▶ PROBLEM TO WORK ON:
Print the lines that run from the line with "This project is" to the line with "- [10 Best Practices", keeping both end lines, exactly as they appear in the entries below, and nothing else.

◆ ◆ ◆

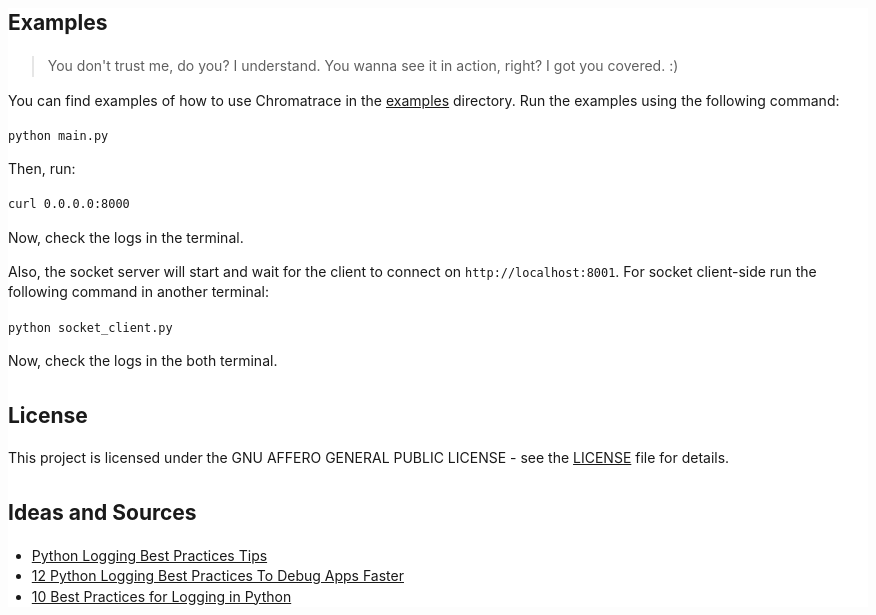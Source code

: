 
## Examples

> You don't trust me, do you? I understand. You wanna see it in action, right? I got you covered. :)

You can find examples of how to use Chromatrace in the [examples](src/examples/) directory. Run the examples using the following command:

```bash
python main.py
```

Then, run:
    
```bash
curl 0.0.0.0:8000
```

Now, check the logs in the terminal.

Also, the socket server will start and wait for the client to connect on `http://localhost:8001`.
For socket client-side run the following command in another terminal:

```bash
python socket_client.py
```

Now, check the logs in the both terminal.

## License

This project is licensed under the GNU AFFERO GENERAL PUBLIC LICENSE - see the [LICENSE](LICENSE) file for details.

## Ideas and Sources

- [Python Logging Best Practices Tips](https://coralogix.com/blog/python-logging-best-practices-tips/)
- [12 Python Logging Best Practices To Debug Apps Faster](https://middleware.io/blog/python-logging-best-practices/)
- [10 Best Practices for Logging in Python](https://betterstack.com/community/guides/logging/python/python-logging-best-practices/)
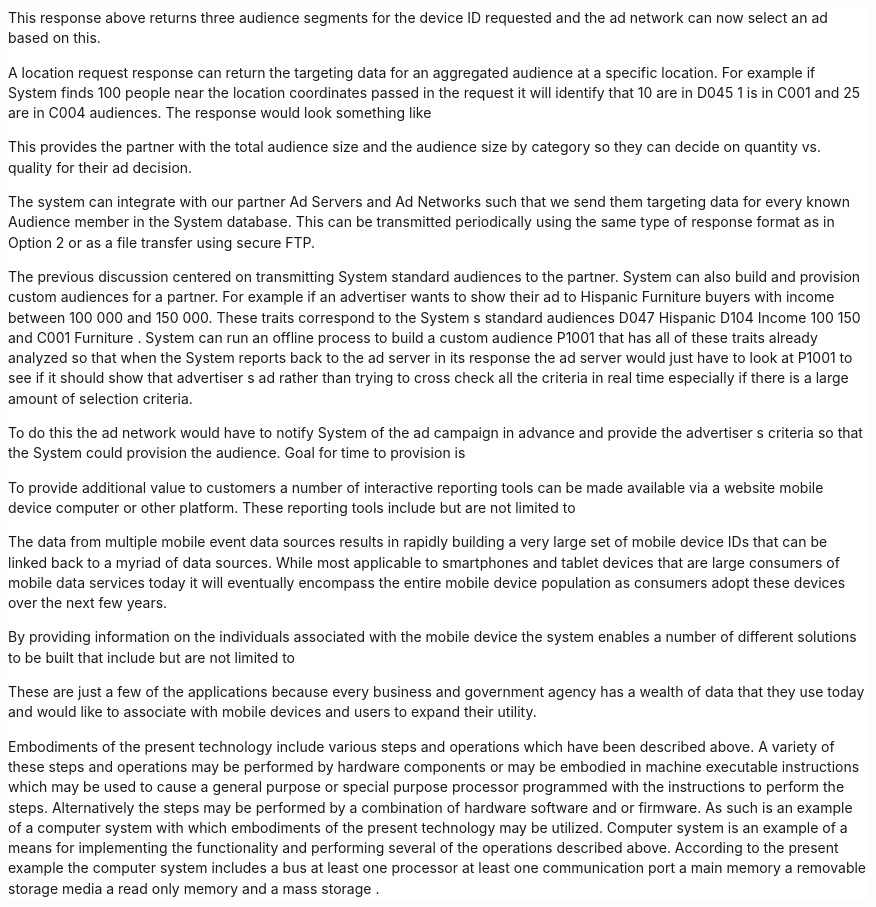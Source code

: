This response above returns three audience segments for the device ID requested and the ad network can now select an ad based on this.

A location request response can return the targeting data for an aggregated audience at a specific location. For example if System finds 100 people near the location coordinates passed in the request it will identify that 10 are in D045 1 is in C001 and 25 are in C004 audiences. The response would look something like 

This provides the partner with the total audience size and the audience size by category so they can decide on quantity vs. quality for their ad decision.

The system can integrate with our partner Ad Servers and Ad Networks such that we send them targeting data for every known Audience member in the System database. This can be transmitted periodically using the same type of response format as in Option 2 or as a file transfer using secure FTP.

The previous discussion centered on transmitting System standard audiences to the partner. System can also build and provision custom audiences for a partner. For example if an advertiser wants to show their ad to Hispanic Furniture buyers with income between 100 000 and 150 000. These traits correspond to the System s standard audiences D047 Hispanic D104 Income 100 150 and C001 Furniture . System can run an offline process to build a custom audience P1001 that has all of these traits already analyzed so that when the System reports back to the ad server in its response the ad server would just have to look at P1001 to see if it should show that advertiser s ad rather than trying to cross check all the criteria in real time especially if there is a large amount of selection criteria.

To do this the ad network would have to notify System of the ad campaign in advance and provide the advertiser s criteria so that the System could provision the audience. Goal for time to provision is 

To provide additional value to customers a number of interactive reporting tools can be made available via a website mobile device computer or other platform. These reporting tools include but are not limited to 

The data from multiple mobile event data sources results in rapidly building a very large set of mobile device IDs that can be linked back to a myriad of data sources. While most applicable to smartphones and tablet devices that are large consumers of mobile data services today it will eventually encompass the entire mobile device population as consumers adopt these devices over the next few years.

By providing information on the individuals associated with the mobile device the system enables a number of different solutions to be built that include but are not limited to 

These are just a few of the applications because every business and government agency has a wealth of data that they use today and would like to associate with mobile devices and users to expand their utility.

Embodiments of the present technology include various steps and operations which have been described above. A variety of these steps and operations may be performed by hardware components or may be embodied in machine executable instructions which may be used to cause a general purpose or special purpose processor programmed with the instructions to perform the steps. Alternatively the steps may be performed by a combination of hardware software and or firmware. As such is an example of a computer system with which embodiments of the present technology may be utilized. Computer system is an example of a means for implementing the functionality and performing several of the operations described above. According to the present example the computer system includes a bus at least one processor at least one communication port a main memory a removable storage media a read only memory and a mass storage .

◆ ◆ ◆

▶ YOUR SOLUTION:
This project is licensed under the GNU AFFERO GENERAL PUBLIC LICENSE - see the [LICENSE](LICENSE) file for details.

## Ideas and Sources

- [Python Logging Best Practices Tips](https://coralogix.com/blog/python-logging-best-practices-tips/)
- [12 Python Logging Best Practices To Debug Apps Faster](https://middleware.io/blog/python-logging-best-practices/)
- [10 Best Practices for Logging in Python](https://betterstack.com/community/guides/logging/python/python-logging-best-practices/)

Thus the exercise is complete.